→ **GOAL OF THE EXERCISE**: Only an exact copy of the records, from the line with "4. **Prepare Secrets** (all API keys ready)" through the last line, is wanted.

(Dataset entries)
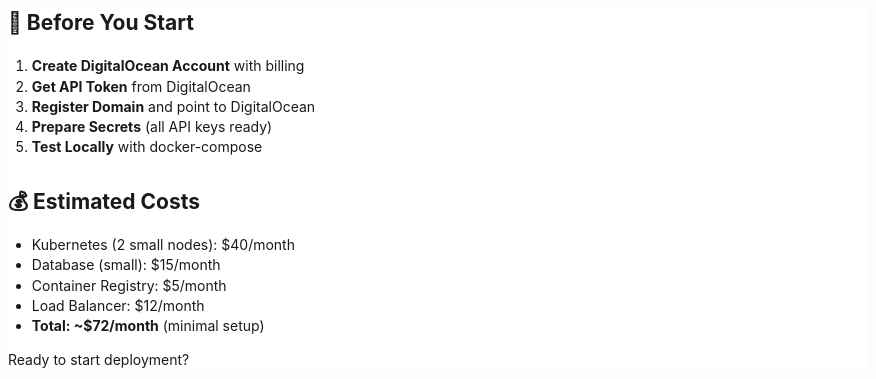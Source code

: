## 🚨 Before You Start

1. **Create DigitalOcean Account** with billing
2. **Get API Token** from DigitalOcean
3. **Register Domain** and point to DigitalOcean
4. **Prepare Secrets** (all API keys ready)
5. **Test Locally** with docker-compose

## 💰 Estimated Costs

- Kubernetes (2 small nodes): $40/month
- Database (small): $15/month  
- Container Registry: $5/month
- Load Balancer: $12/month
- **Total: ~$72/month** (minimal setup)

Ready to start deployment?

→ **EXPECTED OUTPUT**:
4. **Prepare Secrets** (all API keys ready)
5. **Test Locally** with docker-compose

## 💰 Estimated Costs

- Kubernetes (2 small nodes): $40/month
- Database (small): $15/month  
- Container Registry: $5/month
- Load Balancer: $12/month
- **Total: ~$72/month** (minimal setup)

Ready to start deployment?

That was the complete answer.